Stored data entries:
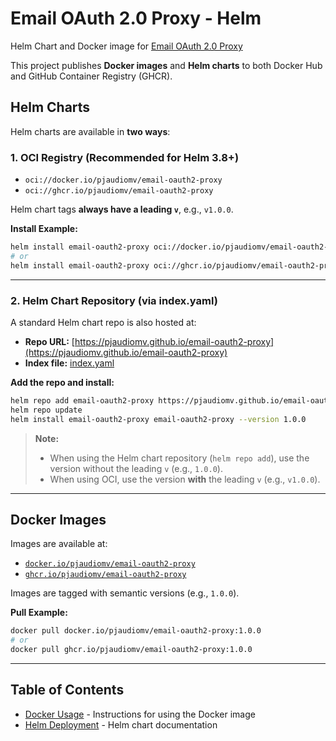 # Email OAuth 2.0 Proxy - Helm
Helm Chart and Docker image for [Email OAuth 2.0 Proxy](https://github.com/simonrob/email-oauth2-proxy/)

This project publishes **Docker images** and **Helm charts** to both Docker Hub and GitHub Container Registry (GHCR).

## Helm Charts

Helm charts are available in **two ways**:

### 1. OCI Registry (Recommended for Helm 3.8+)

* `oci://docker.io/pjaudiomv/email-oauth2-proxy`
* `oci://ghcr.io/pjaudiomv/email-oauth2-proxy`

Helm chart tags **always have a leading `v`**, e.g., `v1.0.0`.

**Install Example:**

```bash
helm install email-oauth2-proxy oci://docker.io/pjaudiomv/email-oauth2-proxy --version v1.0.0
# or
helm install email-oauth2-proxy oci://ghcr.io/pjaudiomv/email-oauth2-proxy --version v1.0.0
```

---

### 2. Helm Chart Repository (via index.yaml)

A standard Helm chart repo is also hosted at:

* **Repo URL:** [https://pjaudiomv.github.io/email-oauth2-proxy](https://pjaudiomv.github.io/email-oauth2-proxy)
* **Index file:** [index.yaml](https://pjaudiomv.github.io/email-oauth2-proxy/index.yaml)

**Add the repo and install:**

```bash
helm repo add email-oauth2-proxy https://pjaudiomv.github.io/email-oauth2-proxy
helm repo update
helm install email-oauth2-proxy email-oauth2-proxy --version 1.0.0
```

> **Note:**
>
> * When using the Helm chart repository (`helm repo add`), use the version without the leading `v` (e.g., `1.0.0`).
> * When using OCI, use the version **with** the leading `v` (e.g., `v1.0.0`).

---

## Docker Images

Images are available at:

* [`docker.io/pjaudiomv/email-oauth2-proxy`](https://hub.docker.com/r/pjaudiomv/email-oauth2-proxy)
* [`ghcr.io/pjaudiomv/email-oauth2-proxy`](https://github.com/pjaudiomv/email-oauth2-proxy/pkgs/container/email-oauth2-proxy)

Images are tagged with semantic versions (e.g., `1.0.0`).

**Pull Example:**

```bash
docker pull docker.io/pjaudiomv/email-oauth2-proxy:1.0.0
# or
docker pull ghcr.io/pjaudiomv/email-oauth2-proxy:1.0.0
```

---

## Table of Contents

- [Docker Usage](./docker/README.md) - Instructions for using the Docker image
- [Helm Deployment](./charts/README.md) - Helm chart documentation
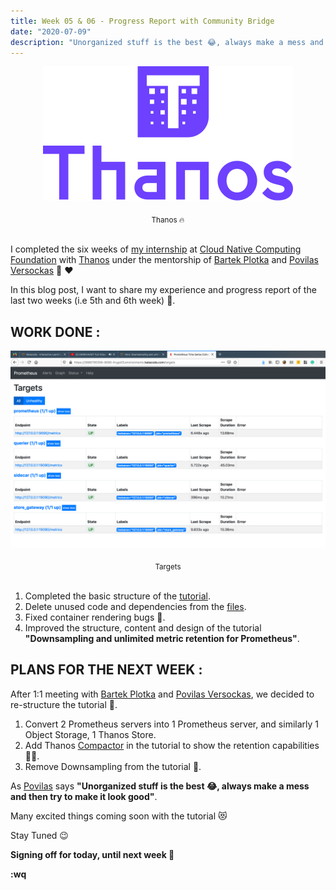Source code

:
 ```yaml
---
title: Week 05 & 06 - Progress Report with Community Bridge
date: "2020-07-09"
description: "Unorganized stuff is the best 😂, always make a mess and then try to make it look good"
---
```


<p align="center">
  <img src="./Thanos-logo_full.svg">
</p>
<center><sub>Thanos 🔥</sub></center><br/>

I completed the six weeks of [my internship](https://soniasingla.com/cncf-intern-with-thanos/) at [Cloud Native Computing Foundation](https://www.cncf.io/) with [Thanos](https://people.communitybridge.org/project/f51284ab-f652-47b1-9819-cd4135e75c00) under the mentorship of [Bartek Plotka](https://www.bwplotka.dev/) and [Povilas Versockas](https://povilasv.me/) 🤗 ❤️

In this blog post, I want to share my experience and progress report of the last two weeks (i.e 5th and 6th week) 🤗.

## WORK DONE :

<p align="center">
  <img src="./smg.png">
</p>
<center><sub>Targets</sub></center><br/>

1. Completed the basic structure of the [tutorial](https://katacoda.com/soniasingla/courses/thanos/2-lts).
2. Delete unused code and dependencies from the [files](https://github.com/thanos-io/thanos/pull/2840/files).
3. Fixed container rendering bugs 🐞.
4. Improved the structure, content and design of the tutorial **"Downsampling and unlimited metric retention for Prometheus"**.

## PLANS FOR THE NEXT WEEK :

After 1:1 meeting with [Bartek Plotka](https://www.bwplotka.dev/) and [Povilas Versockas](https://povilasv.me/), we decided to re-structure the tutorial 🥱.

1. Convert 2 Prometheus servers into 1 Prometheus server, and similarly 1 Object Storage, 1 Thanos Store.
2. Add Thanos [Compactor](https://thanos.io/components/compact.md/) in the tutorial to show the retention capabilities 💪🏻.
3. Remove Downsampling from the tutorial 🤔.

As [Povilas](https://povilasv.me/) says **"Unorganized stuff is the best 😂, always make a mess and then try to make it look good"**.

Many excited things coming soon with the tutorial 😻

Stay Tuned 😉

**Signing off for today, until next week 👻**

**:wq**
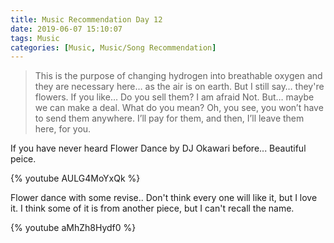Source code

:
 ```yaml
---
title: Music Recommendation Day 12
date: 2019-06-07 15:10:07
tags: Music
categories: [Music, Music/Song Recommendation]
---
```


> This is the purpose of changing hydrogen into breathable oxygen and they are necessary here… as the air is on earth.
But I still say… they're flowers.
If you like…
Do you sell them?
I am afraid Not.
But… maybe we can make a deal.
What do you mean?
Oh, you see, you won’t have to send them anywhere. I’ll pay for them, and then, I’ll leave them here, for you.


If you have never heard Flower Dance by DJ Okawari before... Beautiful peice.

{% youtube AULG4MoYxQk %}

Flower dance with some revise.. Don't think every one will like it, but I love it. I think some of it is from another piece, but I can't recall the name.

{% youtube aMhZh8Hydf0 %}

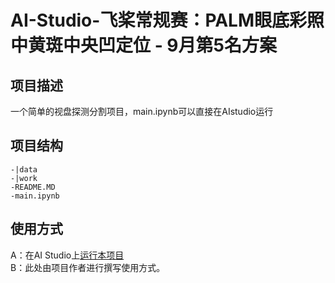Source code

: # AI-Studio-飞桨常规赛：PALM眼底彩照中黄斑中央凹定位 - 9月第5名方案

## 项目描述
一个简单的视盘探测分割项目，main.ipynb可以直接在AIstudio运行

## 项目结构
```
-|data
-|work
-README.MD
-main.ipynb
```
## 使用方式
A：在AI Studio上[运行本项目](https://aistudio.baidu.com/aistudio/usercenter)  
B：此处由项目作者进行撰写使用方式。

> **What the exercise asks**
Total lines holding "mess" in the records: report this figure alone.

> **Result of this task**
2